Hours before the one-year anniversary of the murder of Hannah Clarke and her three children, Facebook disabled the charity Facebook page Small Steps 4 Hannah.
The social media giant’s ban on Australian news content has also suspended pages for Indigenous, domestic violence, homelessness and health services, along with charities and emergency information pages including the Bureau of Meteorology.
Some of these have been reinstated after an outcry, but Facebook has been slammed for limiting access to emergency information both in the middle of a pandemic and in the middle of severe weather in Queensland.
It’s faced rising international criticism — but its cold and detached response shows it hasn’t learnt anything about managing a PR crisis.
Anger and criticism grow
The hashtags “Delete Facebook”, “BoycottZuckerberg” and “FacebookWeNeedToTalk” started trending on Twitter.
A British MP, Julian Knight, said Facebook should be “ashamed” of its “crass” move, calling it a “schoolyard bully”. US chairman of the House of Representatives’ subcommittee on antitrust, commercial and administrative law David Cicilline said Facebook is “not compatible with democracy”, and Human Rights Watch said it was an “unconscionable” and “an alarming and dangerous turn of events”.
Media experts have called the ban an “attack on democracy” and warn misinformation will thrive under the ban — a worrying trend that could significantly affect the Pacific.
A history of poor public relations
Facebook has faced scrutiny for data breaches and misinformation in recent years — crises it didn’t handle well.
During the Cambridge Analytica scandal where the data of 87 million users was used to influence the 2016 US elections and the “Brexit Vote Leave” campaign, Facebook CEO Mark Zuckerberg waited four days to react — and then gave incorrect figures on the number of users affected. By the time he responded, he had been asked to testify before Congress and the company had lost billions of dollars.
During the fake news crisis, Zuckerberg downplayed the seriousness of the issue and denied Facebook’s involvement in influencing the US elections.

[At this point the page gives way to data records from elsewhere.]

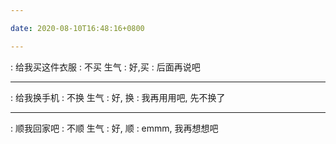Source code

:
 ```yaml
---

date: 2020-08-10T16:48:16+0800

---
```


: 给我买这件衣服
: 不买
生气
: 好,买
: 后面再说吧

---

: 给我换手机
: 不换
生气
: 好, 换
: 我再用用吧, 先不换了

---

: 顺我回家吧
: 不顺
生气
: 好, 顺
: emmm, 我再想想吧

In 2019 Facebook was slow to take down video streams of the Christchurch massacre and only responded two weeks later through a letter shared online.
It also faced criticism for banning US president Donald Trump’s accounts after the Capitol siege, but not acting on posts by political figures in India targeting Muslims or a massacre spurred on by online hate speech in Ethiopia.

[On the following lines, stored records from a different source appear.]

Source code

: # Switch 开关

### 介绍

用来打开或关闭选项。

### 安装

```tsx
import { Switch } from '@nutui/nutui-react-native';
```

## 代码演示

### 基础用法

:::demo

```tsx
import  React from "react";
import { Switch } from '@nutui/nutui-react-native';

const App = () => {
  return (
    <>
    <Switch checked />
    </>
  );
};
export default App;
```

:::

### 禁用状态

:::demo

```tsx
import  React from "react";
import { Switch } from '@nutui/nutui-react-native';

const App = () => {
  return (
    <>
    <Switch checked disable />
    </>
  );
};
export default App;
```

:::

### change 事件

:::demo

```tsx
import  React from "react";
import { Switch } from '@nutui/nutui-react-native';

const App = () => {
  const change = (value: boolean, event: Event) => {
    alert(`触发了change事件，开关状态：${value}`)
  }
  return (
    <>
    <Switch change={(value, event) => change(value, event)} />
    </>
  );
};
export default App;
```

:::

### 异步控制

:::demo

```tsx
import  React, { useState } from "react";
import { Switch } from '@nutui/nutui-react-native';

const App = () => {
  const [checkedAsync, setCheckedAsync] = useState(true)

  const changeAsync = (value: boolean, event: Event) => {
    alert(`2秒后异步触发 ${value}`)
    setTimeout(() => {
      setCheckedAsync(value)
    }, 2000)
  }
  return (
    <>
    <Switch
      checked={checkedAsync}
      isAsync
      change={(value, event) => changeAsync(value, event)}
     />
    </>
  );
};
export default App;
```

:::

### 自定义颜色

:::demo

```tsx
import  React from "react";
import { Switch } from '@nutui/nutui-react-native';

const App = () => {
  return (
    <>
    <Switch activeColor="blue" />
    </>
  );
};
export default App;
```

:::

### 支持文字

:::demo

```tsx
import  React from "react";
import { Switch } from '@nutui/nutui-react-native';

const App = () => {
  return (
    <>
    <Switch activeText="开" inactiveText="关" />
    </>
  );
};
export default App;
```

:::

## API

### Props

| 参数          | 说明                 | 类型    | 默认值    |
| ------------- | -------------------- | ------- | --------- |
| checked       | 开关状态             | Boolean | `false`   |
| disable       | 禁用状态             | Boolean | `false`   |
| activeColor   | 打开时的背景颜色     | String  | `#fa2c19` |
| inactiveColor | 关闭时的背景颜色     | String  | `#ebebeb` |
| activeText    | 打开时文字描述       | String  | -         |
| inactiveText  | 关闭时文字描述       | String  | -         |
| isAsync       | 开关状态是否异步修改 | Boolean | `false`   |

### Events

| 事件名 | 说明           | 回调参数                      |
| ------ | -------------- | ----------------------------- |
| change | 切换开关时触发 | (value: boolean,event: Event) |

How should it handle this crisis?
Digital media and marketing expert Dr Andrew Hughes tells Crikey that although Facebook probably expected a high level of domestic criticism, it probably wasn’t prepared for the international condemnation.
“I think that’s a warning sign to them [that] they need to tread very carefully on this one,” he said.
Key to Facebook’s reputation is being seen as facilitating discussions and engagement on a range of topics, Hughes says. Censoring a huge part of that would only damage its business model.
Facebook isn’t in the strongest position either: the number of young people on the platform is in freefall, most preferring TikTok and Instagram.
“Facebook is quite old in social media terms,” Hughes said. “They’re acting like a conservative brand when they need to be … more engaged with people on issues.”
Although Facebook doesn’t look like it will back down on the news ban, Hughes says it needs to communicate its logic better.
“They should have been a lot more engaging on the key reasons, and the areas they would have compromised on,” he said. “They needed to say this is what we stand for and if we went for this business model, we would collapse.”
Hughes says Australia’s news bargaining code was a wake-up call on who wields the power: elected officials or mega-corporations.
“We’re seeing who’s got power in the world, and power is now about information and knowledge,” he said. “This is what it’s really coming down to: who’s controlling access to information and knowledge.”